Marketing strategy and marketing plan are often used as if they mean the same thing. They don't. Confusing them is one reason businesses end up with long plans that still don't create clearer decisions.
A strategy decides the direction and logic. A plan organises the work. Both matter, but they solve different problems.
Strategy answers why and where
A marketing strategy should explain why the business expects growth to happen and where focus should go. It should define the audience, positioning, commercial constraint, channel roles and decision criteria.
It doesn't need to be complicated. It does need to be specific enough to guide choices.
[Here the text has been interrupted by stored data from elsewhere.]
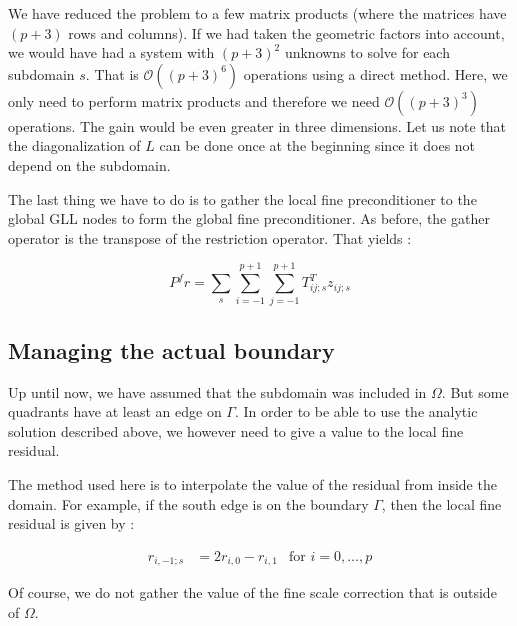 We have reduced the problem to a few matrix products (where the matrices have $(p+3)$ rows and columns). If we had taken the geometric factors into account, we would have had a system with $(p+3)^2$ unknowns to solve for each subdomain $s$. That is $\mathcal{O}((p+3)^6)$ operations using a direct method. Here, we only need to perform matrix products and therefore we need $\mathcal{O}((p+3)^3)$ operations. The gain would be even greater in three dimensions. Let us note that the diagonalization of $L$ can be done once at the beginning since it does not depend on the subdomain.

The last thing we have to do is to gather the local fine preconditioner to the global GLL nodes to form the global fine preconditioner. As before, the gather operator is the transpose of the restriction operator. That yields : 

$$ P^f r = \sum_s \sum_{i=-1}^{p+1}\sum_{j=-1}^{p+1} T^T_{ij;s} z_{ij;s}$$

\subsection{Managing the actual boundary}

Up until now, we have assumed that the subdomain was included in $\Omega$. But some quadrants have at least an edge on $\Gamma$. In order to be able to use the analytic solution described above, we however need to give a value to the local fine residual. 

The method used here is to interpolate the value of the residual from inside the domain. For example, if the south edge is on the boundary $\Gamma$, then the local fine residual is given by : 

\begin{align*}
r_{i,-1;s} &= 2r_{i,0} - r_{i,1} &\text{for $i=0,...,p$}
\end{align*}

Of course, we do not gather the value of the fine scale correction that is outside of $\Omega$.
Planning answers what, when and who
A marketing plan translates strategy into activity: campaigns, content, website improvements, email journeys, tests, responsibilities, timings and budgets.
The plan is where execution becomes organised. But if the strategy is weak, the plan can look professional while still being commercially vague.
Tactics answer how
Tactics are the specific methods: a paid search campaign, an email flow, a landing page test, a guide, a product page rewrite or a lead magnet.
Tactics are useful when they serve the strategy. They become distracting when the business chooses them because they sound current, familiar or easy to buy.
A good plan should reveal the strategy
If someone reads the marketing plan, they should be able to understand the thinking behind it. Why these channels? Why this audience? Why this sequence? Why these measures?
If the plan can't answer those questions, it may be a schedule rather than a strategy-led plan.